Community paramedics with Medavie Health Services West will be onsite at the John Howard Society in Moose Jaw (15 Hochelaga St. W.) three times a week.

Wellness clinics will be held from 10 a.m. until 12 p.m. on Monday, Wednesday, and Friday. The clinics will offer several services including blood pressure and blood sugar checks, in addition to health assessments. They will also accept unused medications for disposal.

"There's no appointment necessary," said Angela Sereda, manager of mobile integrated health for Medivie Health Services West. "Our community paramedic is just going to be here and be able to provide that wellness clinic and support for individuals who may just want to be checked out and if they have any concerns or questions regarding any medical [issue] or really help to navigate the health care system. We're able to provide support that way."

Sereda explained that a community paramedic doesn't fall into the traditional 911 system. 

"They're paramedics who are either primary care, intermediate care, or advanced care paramedics that take additional training in an advanced certificate program which focuses on palliative care, geriatric care, mental health and addictions, chronic disease management, and is really focused on the primary health care model where we're part of a multi-disciplinary team to really meet individuals and support them in the community and try to keep them where they're at and really meet them where they're at and divert them from the emergency department."

There are currently three full-time community paramedics working in Moose Jaw. One is available each day between the hours of 9 a.m. and 9 p.m. Partial hours are funded through the Saskatchewan Health Authority Mental Health and Addictions Services. 

"Other hours are funded through initiatives and grants like the Healthcare Excellence grant that we just received," added Sereda.

The Improving Equity in Access to Palliative Care Program has provided Medavie Health Services West with $100,000 over four years.

"We often think palliative care as end of life but really palliative care also encompasses the homelessness and vulnerable populations within our community," noted Sereda.

JHS Wellness ClinicPhoto Submitted

She says the community paramedics work closely with community stakeholders including police, the emergency department, primary health care professionals, and pharmacists.

"We really provide supports for mental health and addictions and those in the vulnerable populations within our city and really trying to bring care to them and work with them within their community to keep them really out of the ER and really just providing that client-centered care."

Sereda revealed that another role that community paramedics play is through the connected care model and wrap-around service.

"If we identify individuals that maybe haven't been connected with mental health supports, we can actually refer them in to Mental Health and Addictions through the Saskatchewan Health Authority. We can contact them through their private physician as well and connect them back if they need further medical support. As well as our emergency department has always been really great at providing support where we can really treat individuals and keep them here."

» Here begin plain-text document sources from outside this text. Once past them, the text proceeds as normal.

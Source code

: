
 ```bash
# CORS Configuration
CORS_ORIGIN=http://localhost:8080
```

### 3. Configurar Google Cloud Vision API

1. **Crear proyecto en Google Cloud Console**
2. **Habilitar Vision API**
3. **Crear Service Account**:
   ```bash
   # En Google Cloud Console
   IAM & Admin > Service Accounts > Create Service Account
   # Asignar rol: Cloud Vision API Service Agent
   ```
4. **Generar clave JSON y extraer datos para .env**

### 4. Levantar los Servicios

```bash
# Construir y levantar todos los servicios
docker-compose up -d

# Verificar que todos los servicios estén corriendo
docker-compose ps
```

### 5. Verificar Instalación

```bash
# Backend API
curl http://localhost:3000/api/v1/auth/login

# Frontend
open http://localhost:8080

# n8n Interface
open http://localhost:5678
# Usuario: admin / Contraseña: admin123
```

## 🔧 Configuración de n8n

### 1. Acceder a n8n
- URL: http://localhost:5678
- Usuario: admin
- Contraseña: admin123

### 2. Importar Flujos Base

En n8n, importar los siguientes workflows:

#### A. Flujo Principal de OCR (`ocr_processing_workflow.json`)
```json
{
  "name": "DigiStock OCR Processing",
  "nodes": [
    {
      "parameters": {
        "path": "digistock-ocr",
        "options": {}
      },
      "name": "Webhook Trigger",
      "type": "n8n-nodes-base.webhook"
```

Those attending the wellness clinics won't require any kind of documentation. They will be asked for a few details such as a first name and age.

If someone does require care for a minor injury, the community paramedics will be able to provide that service as they are all advanced care paramedics trained in acute care.

JHS Wellness Clinic(L-R) Angela Sereda and Jody Oakes

Jody Oakes is the manager of justice programming and branch services at the John Howard Society in Moose Jaw.

She says many of their My Place Program clients have been assisted by community paramedics in the past, but having the wellness clinic operating out of their office three times a week will be extremely beneficial.

"They saw that need as needing a place to go to be able to see people," commented Oakes.

She says for a lot of their clients, going to the doctor or emergency room can be a struggle.

"They don't have ID, they don't have the means to get there. It's harder for individuals. Having the community paramedics at our office, and we've worked with them now for quite a while, our people trust them. They are just an amazing group, that whole community paramedic team, they're amazing people, they come into our office, they see individuals and just really breaking down those barriers. It's those relationships and it's that trust. Our people trust them."

She adds that having that walk-in option is a blessing, as many clients would not return if they were sent away with an appointment time and asked to come back later.

The first wellness clinic at the John Howard Society was held last Wednesday.

The My Place Program supports unhoused individuals who need housing and supports, with a special focus on those individuals who are engaged with the justice system. The goal of My Place is to give participants the tools needed to re-engage with the community, and build supportive relationships with other support agencies in Moose Jaw and the surrounding area.